__Task to carry out__. Look through the data below. Show each line where the string "https" occurs.

────────────────

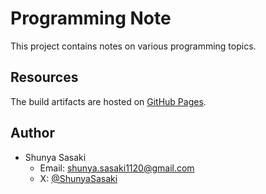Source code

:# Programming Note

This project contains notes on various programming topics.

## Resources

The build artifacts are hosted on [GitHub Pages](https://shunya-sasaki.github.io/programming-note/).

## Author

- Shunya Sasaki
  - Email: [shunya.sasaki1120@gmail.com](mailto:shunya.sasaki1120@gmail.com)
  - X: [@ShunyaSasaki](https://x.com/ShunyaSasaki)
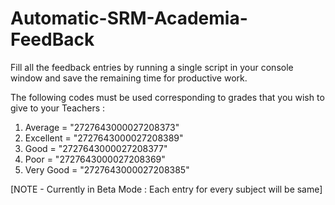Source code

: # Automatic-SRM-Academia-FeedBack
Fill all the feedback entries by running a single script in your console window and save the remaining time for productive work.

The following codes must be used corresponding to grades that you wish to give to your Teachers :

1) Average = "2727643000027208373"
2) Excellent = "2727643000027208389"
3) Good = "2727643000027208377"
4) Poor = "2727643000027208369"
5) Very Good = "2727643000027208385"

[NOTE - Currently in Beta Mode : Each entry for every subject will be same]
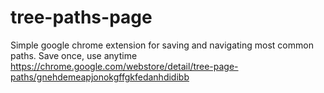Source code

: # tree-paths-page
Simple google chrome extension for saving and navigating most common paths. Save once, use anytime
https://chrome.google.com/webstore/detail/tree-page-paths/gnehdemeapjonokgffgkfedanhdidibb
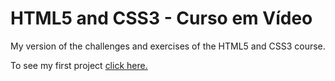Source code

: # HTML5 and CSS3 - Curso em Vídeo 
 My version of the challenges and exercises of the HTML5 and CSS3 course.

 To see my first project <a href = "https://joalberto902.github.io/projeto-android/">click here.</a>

────────────────

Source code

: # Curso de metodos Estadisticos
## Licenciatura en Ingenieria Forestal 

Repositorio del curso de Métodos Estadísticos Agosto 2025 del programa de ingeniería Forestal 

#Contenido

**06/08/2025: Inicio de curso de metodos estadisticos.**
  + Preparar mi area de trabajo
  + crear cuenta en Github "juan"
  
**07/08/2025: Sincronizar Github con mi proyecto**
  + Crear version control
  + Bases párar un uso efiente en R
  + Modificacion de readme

────────────────

__Answer to this exercise__.
The build artifacts are hosted on [GitHub Pages](https://shunya-sasaki.github.io/programming-note/).
  - X: [@ShunyaSasaki](https://x.com/ShunyaSasaki)
https://chrome.google.com/webstore/detail/tree-page-paths/gnehdemeapjonokgffgkfedanhdidibb
 To see my first project <a href = "https://joalberto902.github.io/projeto-android/">click here.</a>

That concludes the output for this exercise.